All entries must be transcribed exactly, down to the last character.

**The data:**
BEGIN

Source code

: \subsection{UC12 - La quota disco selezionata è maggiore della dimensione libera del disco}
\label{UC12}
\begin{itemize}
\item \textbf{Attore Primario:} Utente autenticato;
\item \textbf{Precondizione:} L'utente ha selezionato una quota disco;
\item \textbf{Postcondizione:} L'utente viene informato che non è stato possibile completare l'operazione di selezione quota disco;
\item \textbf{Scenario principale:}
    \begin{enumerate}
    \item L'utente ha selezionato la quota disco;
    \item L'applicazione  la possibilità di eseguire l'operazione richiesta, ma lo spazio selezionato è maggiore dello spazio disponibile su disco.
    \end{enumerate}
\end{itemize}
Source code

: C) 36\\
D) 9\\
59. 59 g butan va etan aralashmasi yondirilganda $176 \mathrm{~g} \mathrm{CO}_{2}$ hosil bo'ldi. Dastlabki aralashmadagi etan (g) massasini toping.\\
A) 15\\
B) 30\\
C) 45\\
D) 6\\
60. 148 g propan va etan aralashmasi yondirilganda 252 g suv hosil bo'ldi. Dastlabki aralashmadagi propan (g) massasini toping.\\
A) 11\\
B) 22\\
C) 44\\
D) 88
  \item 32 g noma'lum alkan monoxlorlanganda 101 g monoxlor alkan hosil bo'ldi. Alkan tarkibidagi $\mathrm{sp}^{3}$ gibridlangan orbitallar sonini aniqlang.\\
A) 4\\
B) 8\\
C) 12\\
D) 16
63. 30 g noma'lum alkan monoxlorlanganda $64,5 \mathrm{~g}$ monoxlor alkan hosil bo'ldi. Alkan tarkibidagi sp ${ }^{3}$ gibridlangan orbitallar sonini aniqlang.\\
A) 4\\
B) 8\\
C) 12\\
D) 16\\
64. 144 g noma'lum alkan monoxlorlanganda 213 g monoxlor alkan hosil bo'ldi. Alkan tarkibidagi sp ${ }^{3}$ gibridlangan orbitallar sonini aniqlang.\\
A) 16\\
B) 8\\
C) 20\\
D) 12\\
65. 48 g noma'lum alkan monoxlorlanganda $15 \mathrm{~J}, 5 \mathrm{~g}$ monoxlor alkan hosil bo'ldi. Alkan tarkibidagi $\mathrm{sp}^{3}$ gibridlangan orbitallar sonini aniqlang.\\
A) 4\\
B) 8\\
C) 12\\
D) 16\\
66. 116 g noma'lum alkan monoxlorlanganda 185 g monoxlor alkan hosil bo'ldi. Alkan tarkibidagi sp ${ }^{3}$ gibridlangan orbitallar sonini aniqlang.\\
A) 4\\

END

**Result for this task:**
Source code

: \subsection{UC12 - La quota disco selezionata è maggiore della dimensione libera del disco}
\label{UC12}
\begin{itemize}
\item \textbf{Attore Primario:} Utente autenticato;
\item \textbf{Precondizione:} L'utente ha selezionato una quota disco;
\item \textbf{Postcondizione:} L'utente viene informato che non è stato possibile completare l'operazione di selezione quota disco;
\item \textbf{Scenario principale:}
    \begin{enumerate}
    \item L'utente ha selezionato la quota disco;
    \item L'applicazione  la possibilità di eseguire l'operazione richiesta, ma lo spazio selezionato è maggiore dello spazio disponibile su disco.
    \end{enumerate}
\end{itemize}
Source code

: C) 36\\
D) 9\\
59. 59 g butan va etan aralashmasi yondirilganda $176 \mathrm{~g} \mathrm{CO}_{2}$ hosil bo'ldi. Dastlabki aralashmadagi etan (g) massasini toping.\\
A) 15\\
B) 30\\
C) 45\\
D) 6\\
60. 148 g propan va etan aralashmasi yondirilganda 252 g suv hosil bo'ldi. Dastlabki aralashmadagi propan (g) massasini toping.\\
A) 11\\
B) 22\\
C) 44\\
D) 88
  \item 32 g noma'lum alkan monoxlorlanganda 101 g monoxlor alkan hosil bo'ldi. Alkan tarkibidagi $\mathrm{sp}^{3}$ gibridlangan orbitallar sonini aniqlang.\\
A) 4\\
B) 8\\
C) 12\\
D) 16
63. 30 g noma'lum alkan monoxlorlanganda $64,5 \mathrm{~g}$ monoxlor alkan hosil bo'ldi. Alkan tarkibidagi sp ${ }^{3}$ gibridlangan orbitallar sonini aniqlang.\\
A) 4\\
B) 8\\
C) 12\\
D) 16\\
64. 144 g noma'lum alkan monoxlorlanganda 213 g monoxlor alkan hosil bo'ldi. Alkan tarkibidagi sp ${ }^{3}$ gibridlangan orbitallar sonini aniqlang.\\
A) 16\\
B) 8\\
C) 20\\
D) 12\\
65. 48 g noma'lum alkan monoxlorlanganda $15 \mathrm{~J}, 5 \mathrm{~g}$ monoxlor alkan hosil bo'ldi. Alkan tarkibidagi $\mathrm{sp}^{3}$ gibridlangan orbitallar sonini aniqlang.\\
A) 4\\
B) 8\\
C) 12\\
D) 16\\
66. 116 g noma'lum alkan monoxlorlanganda 185 g monoxlor alkan hosil bo'ldi. Alkan tarkibidagi sp ${ }^{3}$ gibridlangan orbitallar sonini aniqlang.\\
A) 4\\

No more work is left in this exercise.